The five Creative Council finalists were:
- Derbyshire, which developed ‘Uni-fi’, a bespoke package of support aimed at developing aspiration amongst young people in care. This included changing the culture of the council and providing a guaranteed entitlement to financial support which could be invested by young people in their future.
- Monmouthshire, which sought to identify and implement new solutions to problems by changing the culture of the employees at the County Council, and the way in which they worked with local residents and businesses. Central to this approach was the Centre for Innovation and an intrapreneurship training programme, which set out to introduce council employees to the concept of innovation and what it meant for service delivery.

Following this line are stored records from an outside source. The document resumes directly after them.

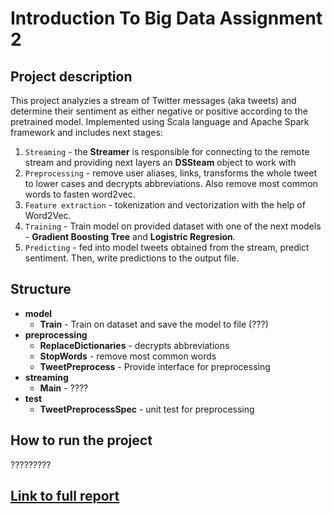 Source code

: # Introduction To Big Data Assignment 2

## Project description
This project analyzies a stream of Twitter messages (aka tweets) and determine their sentiment as either negative or positive according to the pretrained model. Implemented using Scala language and Apache Spark framework and includes next stages:

1. `Streaming` - the **Streamer** is responsible for connecting to the remote stream and providing next layers an **DSSteam** object to work with  
2. `Preprocessing` - remove user aliases, links, transforms the whole tweet to lower cases and decrypts abbreviations. Also remove most common words to fasten word2vec.
3. `Feature extraction` - tokenization and vectorization with the help of Word2Vec.
4. `Training` - Train model on provided dataset with one of the next models - **Gradient Boosting Tree** and **Logistric Regresion**.
5. `Predicting` - fed into model tweets obtained from the stream, predict sentiment. Then, write predictions to the output file.

## Structure
- **model**
    - **Train** - Train on dataset and save the model to file (???)
- **preprocessing**
    - **ReplaceDictionaries** - decrypts abbreviations
    - **StopWords** - remove most common words
    - **TweetPreprocess** - Provide interface for preprocessing
- **streaming**
    - **Main** - ????
- **test**
    - **TweetPreprocessSpec** - unit test for preprocessing

## How to run the project

?????????

## [Link to full report](https://hackmd.io/PWzJJy3cSWiIVeA2-PBuSA)
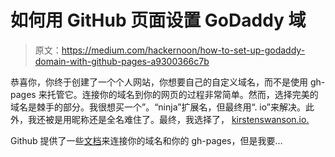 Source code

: # 如何用 GitHub 页面设置 GoDaddy 域

> 原文：<https://medium.com/hackernoon/how-to-set-up-godaddy-domain-with-github-pages-a9300366c7b>

恭喜你，你终于创建了一个个人网站，你想要自己的自定义域名，而不是使用 gh-pages 来托管它。连接你的域名到你的网页的过程非常简单。然而，选择完美的域名是棘手的部分。我很想买一个”。“ninja”扩展名，但最终用“. io”来解决。此外，我还被是用昵称还是全名难住了。最终，我选择了， [kirstenswanson.io.](http://kirstenswanson.io)

Github 提供了一些[文档](https://help.github.com/articles/using-a-custom-domain-with-github-pages/)来连接你的域名和你的 gh-pages，但是我要… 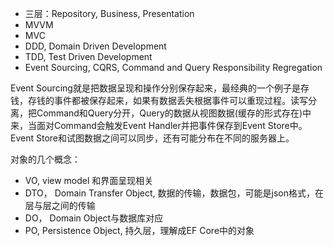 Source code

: - 三层：Repository, Business, Presentation
- MVVM
- MVC
- DDD, Domain Driven Development
- TDD, Test Driven Development
- Event Sourcing, CQRS, Command and Query Responsibility Regregation

Event Sourcing就是把数据呈现和操作分别保存起来，最经典的一个例子是存钱，存钱的事件都被保存起来，如果有数据丢失根据事件可以重现过程。读写分离，把Command和Query分开，Query的数据从视图数据(缓存的形式存在)中来，当面对Command会触发Event Handler并把事件保存到Event Store中。Event Store和试图数据之间可以同步，还有可能分布在不同的服务器上。


对象的几个概念：

- VO, view model 和界面呈现相关
- DTO， Domain Transfer Object, 数据的传输，数据包，可能是json格式，在层与层之间的传输
- DO， Domain Object与数据库对应
- PO, Persistence Object, 持久层，理解成EF Core中的对象

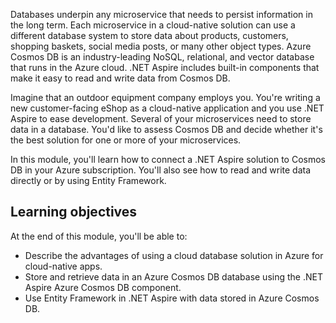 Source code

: Databases underpin any microservice that needs to persist information in the long term. Each microservice in a cloud-native solution can use a different database system to store data about products, customers, shopping baskets, social media posts, or many other object types. Azure Cosmos DB is an industry-leading NoSQL, relational, and vector database that runs in the Azure cloud. .NET Aspire includes built-in components that make it easy to read and write data from Cosmos DB.

Imagine that an outdoor equipment company employs you. You're writing a new customer-facing eShop as a cloud-native application and you use .NET Aspire to ease development. Several of your microservices need to store data in a database. You'd like to assess Cosmos DB and decide whether it's the best solution for one or more of your microservices.

In this module, you'll learn how to connect a .NET Aspire solution to Cosmos DB in your Azure subscription. You'll also see how to read and write data directly or by using Entity Framework.

## Learning objectives

At the end of this module, you'll be able to:

- Describe the advantages of using a cloud database solution in Azure for cloud-native apps.
- Store and retrieve data in an Azure Cosmos DB database using the .NET Aspire Azure Cosmos DB component.
- Use Entity Framework in .NET Aspire with data stored in Azure Cosmos DB.
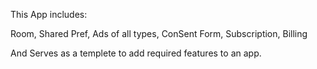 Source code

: This App includes:

Room,
Shared Pref,
Ads of all types,
ConSent Form,
Subscription,
Billing

And Serves as a templete to add required features  to an app.
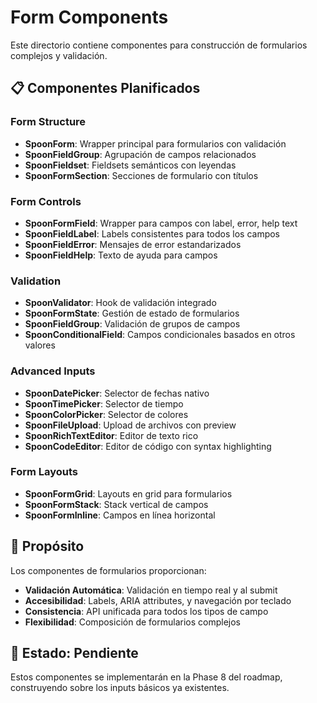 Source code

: # Form Components

Este directorio contiene componentes para construcción de formularios complejos y validación.

## 📋 Componentes Planificados

### Form Structure
- **SpoonForm**: Wrapper principal para formularios con validación
- **SpoonFieldGroup**: Agrupación de campos relacionados
- **SpoonFieldset**: Fieldsets semánticos con leyendas
- **SpoonFormSection**: Secciones de formulario con títulos

### Form Controls
- **SpoonFormField**: Wrapper para campos con label, error, help text
- **SpoonFieldLabel**: Labels consistentes para todos los campos
- **SpoonFieldError**: Mensajes de error estandarizados
- **SpoonFieldHelp**: Texto de ayuda para campos

### Validation
- **SpoonValidator**: Hook de validación integrado
- **SpoonFormState**: Gestión de estado de formularios
- **SpoonFieldGroup**: Validación de grupos de campos
- **SpoonConditionalField**: Campos condicionales basados en otros valores

### Advanced Inputs
- **SpoonDatePicker**: Selector de fechas nativo
- **SpoonTimePicker**: Selector de tiempo
- **SpoonColorPicker**: Selector de colores
- **SpoonFileUpload**: Upload de archivos con preview
- **SpoonRichTextEditor**: Editor de texto rico
- **SpoonCodeEditor**: Editor de código con syntax highlighting

### Form Layouts
- **SpoonFormGrid**: Layouts en grid para formularios
- **SpoonFormStack**: Stack vertical de campos
- **SpoonFormInline**: Campos en línea horizontal

## 🎯 Propósito

Los componentes de formularios proporcionan:

- **Validación Automática**: Validación en tiempo real y al submit
- **Accesibilidad**: Labels, ARIA attributes, y navegación por teclado
- **Consistencia**: API unificada para todos los tipos de campo
- **Flexibilidad**: Composición de formularios complejos

## 📅 Estado: Pendiente

Estos componentes se implementarán en la Phase 8 del roadmap, construyendo sobre los inputs básicos ya existentes.
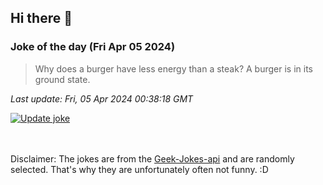 ## Hi there 👋

### Joke of the day (Fri Apr 05 2024)
<!-- joke -->
>Why does a burger have less energy than a steak? A burger is in its ground state.
<!-- /joke -->

*Last update: Fri, 05 Apr 2024 00:38:18 GMT*

[![Update joke](https://github.com/nclskfm/nclskfm/actions/workflows/joke.yml/badge.svg)](https://github.com/nclskfm/nclskfm/actions/workflows/joke.yml)

<br><br>
Disclaimer: The jokes are from the [Geek-Jokes-api](https://github.com/sameerkumar18/geek-joke-api) and are randomly selected. That's why they are unfortunately often not funny. :D
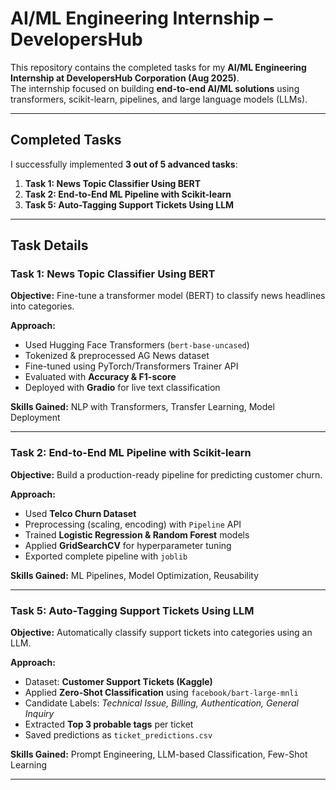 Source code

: #  AI/ML Engineering Internship – DevelopersHub

This repository contains the completed tasks for my **AI/ML Engineering Internship at DevelopersHub Corporation (Aug 2025)**.  
The internship focused on building **end-to-end AI/ML solutions** using transformers, scikit-learn, pipelines, and large language models (LLMs).  

---

##  Completed Tasks
I successfully implemented **3 out of 5 advanced tasks**:  

1. **Task 1: News Topic Classifier Using BERT**  
2. **Task 2: End-to-End ML Pipeline with Scikit-learn**  
3. **Task 5: Auto-Tagging Support Tickets Using LLM**  

---

##  Task Details

###  Task 1: News Topic Classifier Using BERT
**Objective:** Fine-tune a transformer model (BERT) to classify news headlines into categories.  

**Approach:**  
- Used Hugging Face Transformers (`bert-base-uncased`)  
- Tokenized & preprocessed AG News dataset  
- Fine-tuned using PyTorch/Transformers Trainer API  
- Evaluated with **Accuracy & F1-score**  
- Deployed with **Gradio** for live text classification  

**Skills Gained:** NLP with Transformers, Transfer Learning, Model Deployment  

---

###  Task 2: End-to-End ML Pipeline with Scikit-learn
**Objective:** Build a production-ready pipeline for predicting customer churn.  

**Approach:**  
- Used **Telco Churn Dataset**  
- Preprocessing (scaling, encoding) with `Pipeline` API  
- Trained **Logistic Regression & Random Forest** models  
- Applied **GridSearchCV** for hyperparameter tuning  
- Exported complete pipeline with `joblib`  

**Skills Gained:** ML Pipelines, Model Optimization, Reusability  

---

###  Task 5: Auto-Tagging Support Tickets Using LLM
**Objective:** Automatically classify support tickets into categories using an LLM.  

**Approach:**  
- Dataset: **Customer Support Tickets (Kaggle)**  
- Applied **Zero-Shot Classification** using `facebook/bart-large-mnli`  
- Candidate Labels: *Technical Issue, Billing, Authentication, General Inquiry*  
- Extracted **Top 3 probable tags** per ticket  
- Saved predictions as `ticket_predictions.csv`  

**Skills Gained:** Prompt Engineering, LLM-based Classification, Few-Shot Learning  

---

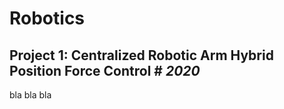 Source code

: # Robotics

## Project 1: Centralized Robotic Arm Hybrid Position Force Control                 # *2020*
bla bla bla
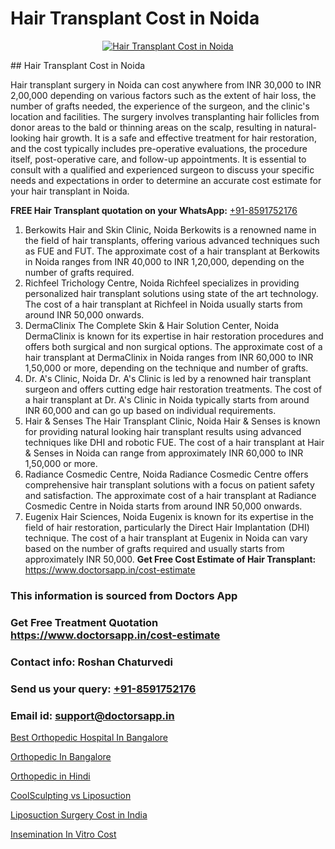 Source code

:# Hair Transplant Cost in Noida

<p align="center">
  <a href="https://doctorsapp.co.in/treatment/hair-transplant">
    <img src="https://doctorsapp.co.in/uploads/treatment_image/transplant.jpg" alt="Hair Transplant Cost in Noida">
  </a>
</p>
## Hair Transplant Cost in Noida

Hair transplant surgery in Noida can cost anywhere from INR 30,000 to INR 2,00,000 depending on various factors such as the extent of hair loss, the number of grafts needed, the experience of the surgeon, and the clinic's location and facilities. The surgery involves transplanting hair follicles from donor areas to the bald or thinning areas on the scalp, resulting in natural-looking hair growth. It is a safe and effective treatment for hair restoration, and the cost typically includes pre-operative evaluations, the procedure itself, post-operative care, and follow-up appointments. It is essential to consult with a qualified and experienced surgeon to discuss your specific needs and expectations in order to determine an accurate cost estimate for your hair transplant in Noida.

**FREE Hair Transplant quotation on your WhatsApp:**  [+91-8591752176](https://api.whatsapp.com/send?phone=8591752176)

1) Berkowits Hair and Skin Clinic, Noida   Berkowits is a renowned name in the field of hair transplants, offering various advanced techniques such as FUE and FUT. The approximate cost of a hair transplant at Berkowits in Noida ranges from INR 40,000 to INR 1,20,000, depending on the number of grafts required.
2) Richfeel Trichology Centre, Noida   Richfeel specializes in providing personalized hair transplant solutions using state of the art technology. The cost of a hair transplant at Richfeel in Noida usually starts from around INR 50,000 onwards.
3) DermaClinix   The Complete Skin & Hair Solution Center, Noida   DermaClinix is known for its expertise in hair restoration procedures and offers both surgical and non surgical options. The approximate cost of a hair transplant at DermaClinix in Noida ranges from INR 60,000 to INR 1,50,000 or more, depending on the technique and number of grafts.
4) Dr. A's Clinic, Noida   Dr. A's Clinic is led by a renowned hair transplant surgeon and offers cutting edge hair restoration treatments. The cost of a hair transplant at Dr. A's Clinic in Noida typically starts from around INR 60,000 and can go up based on individual requirements.
5) Hair & Senses   The Hair Transplant Clinic, Noida   Hair & Senses is known for providing natural looking hair transplant results using advanced techniques like DHI and robotic FUE. The cost of a hair transplant at Hair & Senses in Noida can range from approximately INR 60,000 to INR 1,50,000 or more.
6) Radiance Cosmedic Centre, Noida   Radiance Cosmedic Centre offers comprehensive hair transplant solutions with a focus on patient safety and satisfaction. The approximate cost of a hair transplant at Radiance Cosmedic Centre in Noida starts from around INR 50,000 onwards.
7) Eugenix Hair Sciences, Noida   Eugenix is known for its expertise in the field of hair restoration, particularly the Direct Hair Implantation (DHI) technique. The cost of a hair transplant at Eugenix in Noida can vary based on the number of grafts required and usually starts from approximately INR 50,000.
**Get Free Cost Estimate of Hair Transplant:** https://www.doctorsapp.in/cost-estimate

### This information is sourced from Doctors App 
### Get Free Treatment Quotation https://www.doctorsapp.in/cost-estimate
### Contact info: Roshan Chaturvedi 
### Send us your query: [+91-8591752176](https://api.whatsapp.com/send?phone=8591752176) 
### Email id: support@doctorsapp.in

[Best Orthopedic Hospital In Bangalore](https://www.linkedin.com/pulse/best-orthopedic-hospital-bangalore-meniscus-tear-treatment-q1j0e?trackingId=O6sPTZAEKzI4ZWbtpCv6Vg%3D%3D&lipi=urn%3Ali%3Apage%3Ad_flagship3_company_admin%3BYMgSyE7iTb6%2BgQ5kQEIvvw%3D%3D)

[Orthopedic In Bangalore](https://www.linkedin.com/pulse/orthopedic-bangalore-doctorsappin-xwhbc?trackingId=LoY2caBi4ySfGMSuVhoalA%3D%3D&lipi=urn%3Ali%3Apage%3Ad_flagship3_company_admin%3Bv1vSrTMWRDqcHbnFEZaXTQ%3D%3D)

[Orthopedic in Hindi](https://medium.com/@kushalrao10/orthopedic-in-hindi-a3c190965501)

[CoolSculpting vs Liposuction](https://medium.com/@kushalrao10/coolsculpting-vs-liposuction-f77971494f27)

[Liposuction Surgery Cost in India](https://doctors-apps.github.io/doctorsapp/liposuction-surgery-cost-in-india)

[Insemination In Vitro Cost](https://doctors-apps.github.io/doctorsapp/insemination-in-vitro-cost)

- Rotherham, which launched ‘Ready Unlimited’, a council-backed social enterprise to support teachers to embed enterprise and entrepreneurship across the school curriculum. Their focus was on scaling their ‘Ready’ approach beyond Rotherham to enable more young people to be prepared for the challenges and opportunities of work in the 21st century.
- Stoke, which aimed to make the city energy self-sufficient by moving towards local ownership of energy supply and positioning the council as a strategic broker of resources. They forged new partnerships to drive renewables projects and launched a series of energy efficiency programmes.
- Wigan, which looked at how it might create a new economic model for social care by harnessing under-utilised and untapped resources within the local community. The model aimed to make better use of volunteers, supported the development of micro-enterprises, and explored how to use a local currency to keep the value of care interactions in the local economy.
What did we learn?
Through Creative Councils, we learned a huge amount about what it takes to be a brilliant local government innovator and shared the top ten lessons in our report, ‘Call for Action: Ten Lessons for Local Authority Innovators’:
- Look from new vantage points – innovation is as much about asking questions as it is about finding solutions.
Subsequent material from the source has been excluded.